• [Exercise prompt]
Write out the data below exactly, from its first line to the line containing "- The isinstance()", that line included.

'''

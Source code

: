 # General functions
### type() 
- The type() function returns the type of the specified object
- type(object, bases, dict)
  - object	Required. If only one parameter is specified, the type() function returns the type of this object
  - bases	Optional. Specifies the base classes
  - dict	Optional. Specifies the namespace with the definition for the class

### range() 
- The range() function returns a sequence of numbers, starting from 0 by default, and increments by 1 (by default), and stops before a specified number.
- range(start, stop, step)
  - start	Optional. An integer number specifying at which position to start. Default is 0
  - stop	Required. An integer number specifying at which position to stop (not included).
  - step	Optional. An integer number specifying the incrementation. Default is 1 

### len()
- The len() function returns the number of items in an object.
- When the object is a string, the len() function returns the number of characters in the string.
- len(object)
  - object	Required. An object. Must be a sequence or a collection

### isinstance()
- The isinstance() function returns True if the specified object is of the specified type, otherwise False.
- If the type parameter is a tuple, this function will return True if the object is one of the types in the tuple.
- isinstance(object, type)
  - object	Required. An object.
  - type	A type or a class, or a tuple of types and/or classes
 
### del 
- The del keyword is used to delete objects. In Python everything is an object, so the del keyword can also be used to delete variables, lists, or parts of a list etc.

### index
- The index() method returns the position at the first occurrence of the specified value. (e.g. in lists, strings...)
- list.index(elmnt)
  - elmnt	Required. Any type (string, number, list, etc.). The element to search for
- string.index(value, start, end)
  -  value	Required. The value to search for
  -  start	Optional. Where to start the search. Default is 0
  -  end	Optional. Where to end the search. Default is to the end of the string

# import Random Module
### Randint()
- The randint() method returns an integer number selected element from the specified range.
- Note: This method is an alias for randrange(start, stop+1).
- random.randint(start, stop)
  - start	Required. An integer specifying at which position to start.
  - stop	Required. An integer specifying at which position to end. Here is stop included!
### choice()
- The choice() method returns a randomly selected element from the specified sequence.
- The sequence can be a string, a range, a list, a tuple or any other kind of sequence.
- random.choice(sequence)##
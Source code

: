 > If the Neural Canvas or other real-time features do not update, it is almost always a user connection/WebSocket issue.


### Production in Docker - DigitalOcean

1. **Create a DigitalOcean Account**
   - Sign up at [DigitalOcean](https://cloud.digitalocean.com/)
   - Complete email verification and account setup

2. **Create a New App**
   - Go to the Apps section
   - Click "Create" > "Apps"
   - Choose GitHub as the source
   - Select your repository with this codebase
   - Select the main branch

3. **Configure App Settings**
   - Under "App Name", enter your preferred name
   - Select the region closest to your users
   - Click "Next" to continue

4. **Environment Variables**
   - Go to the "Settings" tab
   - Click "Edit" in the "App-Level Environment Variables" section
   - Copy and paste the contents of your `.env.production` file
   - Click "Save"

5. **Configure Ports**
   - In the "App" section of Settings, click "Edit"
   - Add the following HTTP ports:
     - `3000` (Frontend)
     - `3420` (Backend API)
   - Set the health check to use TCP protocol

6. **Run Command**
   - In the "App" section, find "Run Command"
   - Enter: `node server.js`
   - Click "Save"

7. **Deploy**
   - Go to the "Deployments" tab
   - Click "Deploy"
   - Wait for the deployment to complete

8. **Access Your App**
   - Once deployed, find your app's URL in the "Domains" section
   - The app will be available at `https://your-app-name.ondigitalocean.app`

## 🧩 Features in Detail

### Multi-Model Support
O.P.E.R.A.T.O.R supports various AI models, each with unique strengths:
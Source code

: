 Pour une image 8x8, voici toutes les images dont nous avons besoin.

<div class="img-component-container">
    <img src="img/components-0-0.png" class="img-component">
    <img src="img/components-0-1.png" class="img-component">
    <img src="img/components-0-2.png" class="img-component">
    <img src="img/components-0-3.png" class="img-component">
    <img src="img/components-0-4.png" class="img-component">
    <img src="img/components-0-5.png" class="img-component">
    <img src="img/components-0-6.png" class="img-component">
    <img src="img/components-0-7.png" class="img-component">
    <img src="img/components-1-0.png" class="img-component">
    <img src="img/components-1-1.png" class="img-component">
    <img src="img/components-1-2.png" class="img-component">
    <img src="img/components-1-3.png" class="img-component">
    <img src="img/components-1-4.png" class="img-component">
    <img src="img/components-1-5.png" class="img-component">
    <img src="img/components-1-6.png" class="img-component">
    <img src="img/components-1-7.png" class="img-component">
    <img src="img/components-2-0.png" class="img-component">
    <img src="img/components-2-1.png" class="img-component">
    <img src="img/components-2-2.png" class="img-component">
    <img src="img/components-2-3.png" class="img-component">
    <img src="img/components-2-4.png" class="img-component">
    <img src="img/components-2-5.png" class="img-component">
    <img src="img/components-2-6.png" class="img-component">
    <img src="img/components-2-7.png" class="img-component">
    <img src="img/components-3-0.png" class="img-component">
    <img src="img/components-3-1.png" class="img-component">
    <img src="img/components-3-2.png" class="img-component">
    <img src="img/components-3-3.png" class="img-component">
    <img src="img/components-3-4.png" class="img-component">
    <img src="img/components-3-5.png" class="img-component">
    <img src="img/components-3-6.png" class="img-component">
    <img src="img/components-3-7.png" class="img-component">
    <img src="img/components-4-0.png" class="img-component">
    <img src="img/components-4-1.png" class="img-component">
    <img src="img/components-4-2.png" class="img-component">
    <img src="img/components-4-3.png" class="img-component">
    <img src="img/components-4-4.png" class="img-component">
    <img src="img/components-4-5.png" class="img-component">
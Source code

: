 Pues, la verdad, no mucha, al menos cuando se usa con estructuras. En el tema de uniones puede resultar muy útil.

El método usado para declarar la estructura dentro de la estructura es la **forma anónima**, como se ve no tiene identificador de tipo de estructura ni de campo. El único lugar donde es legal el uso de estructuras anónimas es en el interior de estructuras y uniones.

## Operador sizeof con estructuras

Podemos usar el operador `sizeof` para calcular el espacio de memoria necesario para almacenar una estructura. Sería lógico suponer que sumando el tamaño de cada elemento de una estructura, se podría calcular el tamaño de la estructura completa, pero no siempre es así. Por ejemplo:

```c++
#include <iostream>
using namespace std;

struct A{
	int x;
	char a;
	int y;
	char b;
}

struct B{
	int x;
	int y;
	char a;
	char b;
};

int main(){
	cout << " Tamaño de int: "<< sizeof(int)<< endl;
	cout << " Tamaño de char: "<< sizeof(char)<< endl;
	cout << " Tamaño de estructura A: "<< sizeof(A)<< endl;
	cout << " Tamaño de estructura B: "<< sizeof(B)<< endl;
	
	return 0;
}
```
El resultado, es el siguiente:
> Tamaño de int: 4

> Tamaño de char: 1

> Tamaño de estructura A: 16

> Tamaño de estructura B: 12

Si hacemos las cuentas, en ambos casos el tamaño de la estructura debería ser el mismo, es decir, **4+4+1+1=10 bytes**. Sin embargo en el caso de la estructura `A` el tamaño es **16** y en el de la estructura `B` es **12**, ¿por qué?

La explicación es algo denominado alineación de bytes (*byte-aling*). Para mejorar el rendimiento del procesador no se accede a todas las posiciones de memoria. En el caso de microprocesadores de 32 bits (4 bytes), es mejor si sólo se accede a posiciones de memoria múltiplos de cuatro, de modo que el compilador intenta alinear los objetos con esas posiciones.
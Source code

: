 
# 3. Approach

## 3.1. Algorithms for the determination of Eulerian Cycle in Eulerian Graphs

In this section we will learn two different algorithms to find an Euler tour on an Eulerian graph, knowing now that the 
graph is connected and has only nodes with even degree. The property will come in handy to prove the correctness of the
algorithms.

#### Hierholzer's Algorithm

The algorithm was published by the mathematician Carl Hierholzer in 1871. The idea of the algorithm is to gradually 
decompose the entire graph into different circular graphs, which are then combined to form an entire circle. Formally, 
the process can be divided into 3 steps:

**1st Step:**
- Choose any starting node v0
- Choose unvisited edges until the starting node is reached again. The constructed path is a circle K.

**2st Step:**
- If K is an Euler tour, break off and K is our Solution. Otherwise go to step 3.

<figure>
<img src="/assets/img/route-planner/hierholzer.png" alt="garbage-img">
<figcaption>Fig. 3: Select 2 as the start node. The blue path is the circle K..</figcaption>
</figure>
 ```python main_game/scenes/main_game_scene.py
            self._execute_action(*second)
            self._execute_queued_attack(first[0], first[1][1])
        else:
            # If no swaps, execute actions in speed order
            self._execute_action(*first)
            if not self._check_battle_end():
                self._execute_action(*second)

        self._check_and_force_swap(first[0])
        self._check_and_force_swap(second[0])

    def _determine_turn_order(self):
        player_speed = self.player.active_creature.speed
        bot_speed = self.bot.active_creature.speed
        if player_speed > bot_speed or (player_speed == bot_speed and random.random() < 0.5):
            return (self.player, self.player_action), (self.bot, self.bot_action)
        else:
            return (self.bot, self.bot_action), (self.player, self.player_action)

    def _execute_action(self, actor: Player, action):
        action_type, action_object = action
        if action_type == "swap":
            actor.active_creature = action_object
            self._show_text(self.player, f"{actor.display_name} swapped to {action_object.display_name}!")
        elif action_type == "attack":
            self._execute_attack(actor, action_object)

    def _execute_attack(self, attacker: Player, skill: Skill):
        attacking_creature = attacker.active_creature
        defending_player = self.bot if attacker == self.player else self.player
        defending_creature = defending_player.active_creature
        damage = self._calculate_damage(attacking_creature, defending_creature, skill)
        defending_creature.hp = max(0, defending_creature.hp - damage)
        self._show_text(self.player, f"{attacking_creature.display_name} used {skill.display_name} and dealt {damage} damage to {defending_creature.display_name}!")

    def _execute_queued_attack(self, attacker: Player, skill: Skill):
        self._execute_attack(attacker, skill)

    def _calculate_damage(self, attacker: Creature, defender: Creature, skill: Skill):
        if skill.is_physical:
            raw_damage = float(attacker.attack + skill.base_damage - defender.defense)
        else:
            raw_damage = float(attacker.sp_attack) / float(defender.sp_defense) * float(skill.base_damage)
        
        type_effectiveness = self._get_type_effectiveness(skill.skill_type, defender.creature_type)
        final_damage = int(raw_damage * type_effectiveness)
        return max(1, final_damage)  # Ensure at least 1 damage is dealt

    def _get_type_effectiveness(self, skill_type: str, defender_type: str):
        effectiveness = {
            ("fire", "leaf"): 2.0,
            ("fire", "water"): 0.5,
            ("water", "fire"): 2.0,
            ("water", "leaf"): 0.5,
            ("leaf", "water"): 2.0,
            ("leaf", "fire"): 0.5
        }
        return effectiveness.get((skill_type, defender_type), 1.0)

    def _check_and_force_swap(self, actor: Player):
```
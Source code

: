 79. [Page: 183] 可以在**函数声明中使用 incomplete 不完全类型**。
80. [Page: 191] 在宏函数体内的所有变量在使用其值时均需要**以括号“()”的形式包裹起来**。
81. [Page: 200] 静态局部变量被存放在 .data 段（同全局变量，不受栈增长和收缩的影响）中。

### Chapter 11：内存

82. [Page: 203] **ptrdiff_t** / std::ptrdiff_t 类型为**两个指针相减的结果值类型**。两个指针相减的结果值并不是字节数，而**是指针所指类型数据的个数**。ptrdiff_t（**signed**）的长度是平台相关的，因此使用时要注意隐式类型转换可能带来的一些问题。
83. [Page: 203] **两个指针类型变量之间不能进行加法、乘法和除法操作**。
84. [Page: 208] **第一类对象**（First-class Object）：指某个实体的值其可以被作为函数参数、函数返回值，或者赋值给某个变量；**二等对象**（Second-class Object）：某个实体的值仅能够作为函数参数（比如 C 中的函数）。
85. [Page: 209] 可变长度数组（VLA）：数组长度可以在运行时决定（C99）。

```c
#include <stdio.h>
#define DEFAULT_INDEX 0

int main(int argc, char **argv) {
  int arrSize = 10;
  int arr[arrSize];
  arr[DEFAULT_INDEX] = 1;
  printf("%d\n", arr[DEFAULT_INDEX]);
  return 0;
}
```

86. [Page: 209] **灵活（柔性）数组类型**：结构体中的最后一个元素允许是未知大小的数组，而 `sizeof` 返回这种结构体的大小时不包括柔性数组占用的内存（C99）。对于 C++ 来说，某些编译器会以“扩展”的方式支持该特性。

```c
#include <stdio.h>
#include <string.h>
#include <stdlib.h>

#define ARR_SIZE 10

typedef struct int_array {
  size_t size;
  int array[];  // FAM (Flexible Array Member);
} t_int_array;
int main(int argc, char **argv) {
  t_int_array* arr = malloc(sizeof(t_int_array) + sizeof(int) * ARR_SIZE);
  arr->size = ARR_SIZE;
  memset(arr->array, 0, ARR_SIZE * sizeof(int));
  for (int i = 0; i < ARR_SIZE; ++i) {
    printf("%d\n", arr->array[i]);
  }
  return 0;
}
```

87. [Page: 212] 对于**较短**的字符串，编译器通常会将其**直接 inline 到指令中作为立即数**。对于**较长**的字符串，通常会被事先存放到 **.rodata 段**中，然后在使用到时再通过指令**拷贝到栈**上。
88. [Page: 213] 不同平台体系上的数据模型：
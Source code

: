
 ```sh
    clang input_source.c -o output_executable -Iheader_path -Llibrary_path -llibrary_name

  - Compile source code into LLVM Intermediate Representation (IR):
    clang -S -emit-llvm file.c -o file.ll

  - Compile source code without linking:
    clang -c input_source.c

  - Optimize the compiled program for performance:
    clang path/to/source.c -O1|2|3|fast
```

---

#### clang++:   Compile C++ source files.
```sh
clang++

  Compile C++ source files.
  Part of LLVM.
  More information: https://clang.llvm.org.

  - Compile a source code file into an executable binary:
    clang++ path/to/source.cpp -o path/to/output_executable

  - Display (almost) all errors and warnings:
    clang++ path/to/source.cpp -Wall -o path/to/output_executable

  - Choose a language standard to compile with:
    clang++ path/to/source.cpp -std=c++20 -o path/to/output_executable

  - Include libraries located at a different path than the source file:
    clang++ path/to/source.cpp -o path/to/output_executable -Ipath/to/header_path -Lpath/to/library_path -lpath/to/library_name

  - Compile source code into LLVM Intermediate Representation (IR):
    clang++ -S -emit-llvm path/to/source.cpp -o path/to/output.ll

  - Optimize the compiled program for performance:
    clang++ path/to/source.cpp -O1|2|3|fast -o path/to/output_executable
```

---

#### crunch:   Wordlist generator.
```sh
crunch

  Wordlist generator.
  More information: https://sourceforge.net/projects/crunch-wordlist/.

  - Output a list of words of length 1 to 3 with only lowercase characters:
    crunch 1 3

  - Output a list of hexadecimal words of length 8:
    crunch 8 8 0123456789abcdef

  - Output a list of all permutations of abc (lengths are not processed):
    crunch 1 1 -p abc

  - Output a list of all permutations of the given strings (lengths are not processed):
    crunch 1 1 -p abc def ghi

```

'''

• [Reply to the exercise]
Source code

: # General functions
### type() 
- The type() function returns the type of the specified object
- type(object, bases, dict)
  - object	Required. If only one parameter is specified, the type() function returns the type of this object
  - bases	Optional. Specifies the base classes
  - dict	Optional. Specifies the namespace with the definition for the class

### range() 
- The range() function returns a sequence of numbers, starting from 0 by default, and increments by 1 (by default), and stops before a specified number.
- range(start, stop, step)
  - start	Optional. An integer number specifying at which position to start. Default is 0
  - stop	Required. An integer number specifying at which position to stop (not included).
  - step	Optional. An integer number specifying the incrementation. Default is 1 

### len()
- The len() function returns the number of items in an object.
- When the object is a string, the len() function returns the number of characters in the string.
- len(object)
  - object	Required. An object. Must be a sequence or a collection

### isinstance()
- The isinstance() function returns True if the specified object is of the specified type, otherwise False.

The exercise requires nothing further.